During my active duty time (1986-89), congressional inquires were passed down directly to the local battalion/squadron-level commander. There was a 24 hour window to respond, and you better not be late. You also better not BS in your reply.
This response looks like the process has been BS'd to the Nth degree, by someone pay to BS.
The last paragraph looks like higher level cheesedick boilerplate language. Perhaps the USAF does things differently. It could also be that the person submitting the inquiry was in HQ USAF. Given the amount of detail I've seen on the active Army side in discussions on another board, the response looks average. All that information is out there in the commander's hands.
The timeline we had would vary, and typically depend on how long it took to cycle down the chain once it hit post. Usually no more than 72 hours to get the finished response back to brigade for a review and then submission. The bn XO would gather the facts and draft up a response, occasionally asking an interested party to review for accuracy, and then push to the commander for refinement/approval. After the boss got done with it, it would go to the brigade S1 and JA for a quick review before coming back down for signature.
For a vast majority of them, no more than three individuals at the battalion level had any knowledge of the inquiry and the total work load was maybe one/two hour's worth of collective work amongst mainly two people. They just aren't the big stress monster that a lot of junior enlisted folks think they are nowadays. A distraction at worst, but it did occasionally help us find things we were missing or occasionally help us find out the Paratrooper's real issue(other than the fact he didn't actually come to one of us for help first).

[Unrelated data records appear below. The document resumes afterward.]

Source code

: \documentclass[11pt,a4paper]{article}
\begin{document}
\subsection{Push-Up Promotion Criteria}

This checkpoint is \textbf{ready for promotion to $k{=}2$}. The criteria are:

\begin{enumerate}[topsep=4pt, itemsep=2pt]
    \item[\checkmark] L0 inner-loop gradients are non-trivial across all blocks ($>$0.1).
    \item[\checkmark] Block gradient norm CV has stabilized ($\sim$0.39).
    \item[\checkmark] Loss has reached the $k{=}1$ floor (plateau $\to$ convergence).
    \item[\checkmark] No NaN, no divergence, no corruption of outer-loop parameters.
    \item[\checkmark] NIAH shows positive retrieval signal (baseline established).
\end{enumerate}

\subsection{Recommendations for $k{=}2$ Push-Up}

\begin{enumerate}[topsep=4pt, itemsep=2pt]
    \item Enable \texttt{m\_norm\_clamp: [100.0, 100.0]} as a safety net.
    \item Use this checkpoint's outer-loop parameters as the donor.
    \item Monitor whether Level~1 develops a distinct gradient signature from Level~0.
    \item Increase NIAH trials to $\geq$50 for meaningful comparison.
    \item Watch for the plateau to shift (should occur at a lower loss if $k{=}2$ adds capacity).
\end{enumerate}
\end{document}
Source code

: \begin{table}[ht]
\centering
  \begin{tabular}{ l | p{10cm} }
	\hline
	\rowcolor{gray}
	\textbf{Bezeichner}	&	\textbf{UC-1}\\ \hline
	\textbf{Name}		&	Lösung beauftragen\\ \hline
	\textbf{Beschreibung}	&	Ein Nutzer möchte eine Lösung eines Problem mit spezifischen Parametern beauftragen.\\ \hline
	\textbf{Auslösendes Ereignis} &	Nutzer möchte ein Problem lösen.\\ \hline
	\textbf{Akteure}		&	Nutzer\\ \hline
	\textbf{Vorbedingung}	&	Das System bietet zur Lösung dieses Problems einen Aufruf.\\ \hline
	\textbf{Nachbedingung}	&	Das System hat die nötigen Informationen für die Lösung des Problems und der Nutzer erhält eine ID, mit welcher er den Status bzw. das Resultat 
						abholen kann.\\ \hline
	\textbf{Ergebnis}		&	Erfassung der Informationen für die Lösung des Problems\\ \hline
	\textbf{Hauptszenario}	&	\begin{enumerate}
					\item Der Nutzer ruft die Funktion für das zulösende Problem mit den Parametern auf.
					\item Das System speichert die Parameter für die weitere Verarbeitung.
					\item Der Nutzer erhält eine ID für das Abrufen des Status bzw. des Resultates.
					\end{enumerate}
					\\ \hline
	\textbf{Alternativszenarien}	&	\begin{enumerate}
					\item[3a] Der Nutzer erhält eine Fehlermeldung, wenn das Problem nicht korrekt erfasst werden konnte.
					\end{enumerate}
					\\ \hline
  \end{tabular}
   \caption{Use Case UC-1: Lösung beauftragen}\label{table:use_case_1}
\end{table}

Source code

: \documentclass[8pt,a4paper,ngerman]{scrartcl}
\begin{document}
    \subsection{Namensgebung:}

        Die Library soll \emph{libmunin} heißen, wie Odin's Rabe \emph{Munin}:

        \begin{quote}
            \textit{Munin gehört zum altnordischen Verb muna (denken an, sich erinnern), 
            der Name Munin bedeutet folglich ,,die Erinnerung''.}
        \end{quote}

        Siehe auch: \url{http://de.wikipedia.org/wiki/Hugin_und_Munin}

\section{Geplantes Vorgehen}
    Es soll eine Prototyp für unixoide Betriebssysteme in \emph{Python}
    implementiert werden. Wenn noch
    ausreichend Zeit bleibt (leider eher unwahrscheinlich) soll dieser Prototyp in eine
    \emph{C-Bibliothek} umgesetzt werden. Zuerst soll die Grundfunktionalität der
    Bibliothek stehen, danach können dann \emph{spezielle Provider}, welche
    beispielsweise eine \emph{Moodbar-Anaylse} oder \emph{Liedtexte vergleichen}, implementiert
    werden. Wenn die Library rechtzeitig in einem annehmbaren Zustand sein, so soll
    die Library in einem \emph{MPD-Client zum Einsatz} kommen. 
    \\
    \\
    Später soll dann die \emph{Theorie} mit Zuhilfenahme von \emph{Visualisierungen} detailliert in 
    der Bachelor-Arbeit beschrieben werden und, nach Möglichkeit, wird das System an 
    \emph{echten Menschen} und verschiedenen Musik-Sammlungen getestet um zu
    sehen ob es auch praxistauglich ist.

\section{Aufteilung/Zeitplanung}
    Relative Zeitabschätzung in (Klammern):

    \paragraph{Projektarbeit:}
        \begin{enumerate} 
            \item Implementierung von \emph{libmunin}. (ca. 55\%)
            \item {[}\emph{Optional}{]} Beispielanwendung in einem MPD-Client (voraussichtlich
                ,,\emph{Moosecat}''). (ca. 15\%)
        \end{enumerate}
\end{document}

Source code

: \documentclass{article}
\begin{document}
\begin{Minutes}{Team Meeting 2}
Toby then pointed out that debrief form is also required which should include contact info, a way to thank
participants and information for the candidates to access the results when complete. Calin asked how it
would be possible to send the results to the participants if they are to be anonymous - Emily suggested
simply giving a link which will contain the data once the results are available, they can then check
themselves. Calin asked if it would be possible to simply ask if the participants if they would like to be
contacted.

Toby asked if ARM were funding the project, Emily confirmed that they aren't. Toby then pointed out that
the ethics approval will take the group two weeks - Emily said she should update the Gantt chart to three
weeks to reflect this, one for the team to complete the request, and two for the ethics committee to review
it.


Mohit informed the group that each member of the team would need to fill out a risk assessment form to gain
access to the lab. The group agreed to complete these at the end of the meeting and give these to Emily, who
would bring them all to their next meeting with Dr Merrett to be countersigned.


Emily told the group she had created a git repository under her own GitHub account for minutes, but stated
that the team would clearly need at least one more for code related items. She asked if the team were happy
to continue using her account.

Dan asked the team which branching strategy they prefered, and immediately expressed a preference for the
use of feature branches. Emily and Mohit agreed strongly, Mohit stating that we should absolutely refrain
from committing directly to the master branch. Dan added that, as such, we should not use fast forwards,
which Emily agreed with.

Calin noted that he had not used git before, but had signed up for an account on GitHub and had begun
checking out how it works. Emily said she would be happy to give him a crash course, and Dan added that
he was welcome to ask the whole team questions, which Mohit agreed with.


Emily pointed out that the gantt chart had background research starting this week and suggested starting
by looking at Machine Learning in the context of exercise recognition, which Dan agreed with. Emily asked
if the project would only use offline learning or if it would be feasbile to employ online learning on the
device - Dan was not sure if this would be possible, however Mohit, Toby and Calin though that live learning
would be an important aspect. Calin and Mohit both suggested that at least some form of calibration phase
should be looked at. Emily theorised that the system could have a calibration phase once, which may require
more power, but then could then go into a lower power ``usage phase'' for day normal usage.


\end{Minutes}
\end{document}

The most amusing one we got was a presidential inquiry. We had already answered a congressional inquiry on this individual we were separating and the individual had actually already been separated.
Dear President Obama,
Private X was punished under article 15 UCMJ for X. He was further punished under article 15 UCMJ for Y. He was separated with a General Under Honorable Conditions discharge in accordance with Army Regulation 635-200, Enlisted Administrative Separations, Chapter 14-12B, Patterns of Misconduct on (insert date in the past).